(Extracted records)
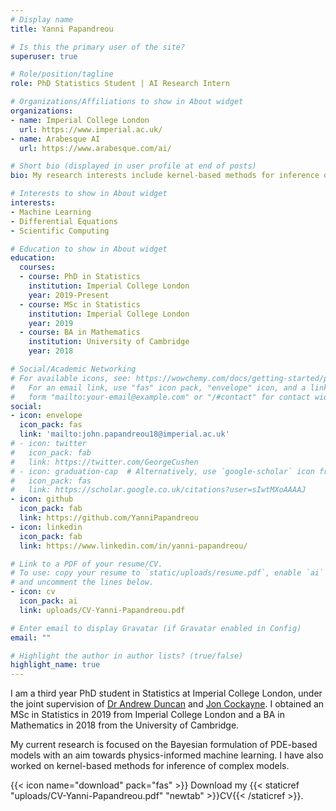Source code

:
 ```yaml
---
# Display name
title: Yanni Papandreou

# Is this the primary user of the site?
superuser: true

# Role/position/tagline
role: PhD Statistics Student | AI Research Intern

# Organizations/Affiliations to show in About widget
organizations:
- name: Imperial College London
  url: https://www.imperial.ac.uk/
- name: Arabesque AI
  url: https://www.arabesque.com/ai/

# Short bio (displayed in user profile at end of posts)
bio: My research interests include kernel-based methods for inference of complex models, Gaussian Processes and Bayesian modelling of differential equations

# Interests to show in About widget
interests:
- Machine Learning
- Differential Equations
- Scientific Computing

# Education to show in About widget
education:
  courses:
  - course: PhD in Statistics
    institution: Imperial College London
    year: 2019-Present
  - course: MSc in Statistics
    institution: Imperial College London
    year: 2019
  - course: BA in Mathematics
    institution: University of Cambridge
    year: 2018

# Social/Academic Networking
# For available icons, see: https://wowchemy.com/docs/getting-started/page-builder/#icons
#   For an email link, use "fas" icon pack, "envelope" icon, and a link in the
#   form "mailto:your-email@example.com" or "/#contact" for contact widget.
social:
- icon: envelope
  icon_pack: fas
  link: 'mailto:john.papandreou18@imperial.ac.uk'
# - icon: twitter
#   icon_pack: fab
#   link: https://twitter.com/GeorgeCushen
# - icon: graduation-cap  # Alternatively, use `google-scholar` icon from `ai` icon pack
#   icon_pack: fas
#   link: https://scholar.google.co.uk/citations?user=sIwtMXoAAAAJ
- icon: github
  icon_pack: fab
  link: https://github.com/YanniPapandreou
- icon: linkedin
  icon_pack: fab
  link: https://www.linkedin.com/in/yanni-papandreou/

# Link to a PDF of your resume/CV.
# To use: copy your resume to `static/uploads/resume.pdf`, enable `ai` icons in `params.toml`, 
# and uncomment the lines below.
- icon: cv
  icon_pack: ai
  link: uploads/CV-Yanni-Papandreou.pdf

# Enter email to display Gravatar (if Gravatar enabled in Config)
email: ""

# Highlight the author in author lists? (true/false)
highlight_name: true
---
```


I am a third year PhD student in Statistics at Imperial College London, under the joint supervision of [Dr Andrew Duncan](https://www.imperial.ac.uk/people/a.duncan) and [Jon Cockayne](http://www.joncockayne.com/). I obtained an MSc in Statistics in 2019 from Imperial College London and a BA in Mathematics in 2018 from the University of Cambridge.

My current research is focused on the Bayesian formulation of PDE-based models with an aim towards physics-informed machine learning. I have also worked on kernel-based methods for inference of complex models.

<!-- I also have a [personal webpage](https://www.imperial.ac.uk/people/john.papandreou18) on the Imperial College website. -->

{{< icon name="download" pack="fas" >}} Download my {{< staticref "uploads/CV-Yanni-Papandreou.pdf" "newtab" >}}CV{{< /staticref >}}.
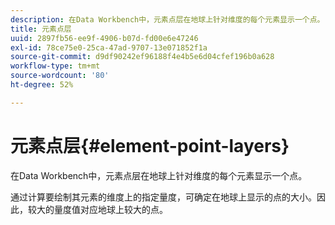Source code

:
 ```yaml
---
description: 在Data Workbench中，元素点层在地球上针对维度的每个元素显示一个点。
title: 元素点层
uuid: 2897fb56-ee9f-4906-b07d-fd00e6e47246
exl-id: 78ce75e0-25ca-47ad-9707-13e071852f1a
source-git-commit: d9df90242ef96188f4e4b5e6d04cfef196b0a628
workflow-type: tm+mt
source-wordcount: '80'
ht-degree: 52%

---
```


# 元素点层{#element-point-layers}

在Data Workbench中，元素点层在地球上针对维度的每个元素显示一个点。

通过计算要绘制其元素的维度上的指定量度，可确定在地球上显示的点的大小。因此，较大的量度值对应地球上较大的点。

__THE PROBLEM__
Set apart and copy each line of the records that holds the word "inference".

__EXERCISE RESPONSE__
bio: My research interests include kernel-based methods for inference of complex models, Gaussian Processes and Bayesian modelling of differential equations
My current research is focused on the Bayesian formulation of PDE-based models with an aim towards physics-informed machine learning. I have also worked on kernel-based methods for inference of complex models.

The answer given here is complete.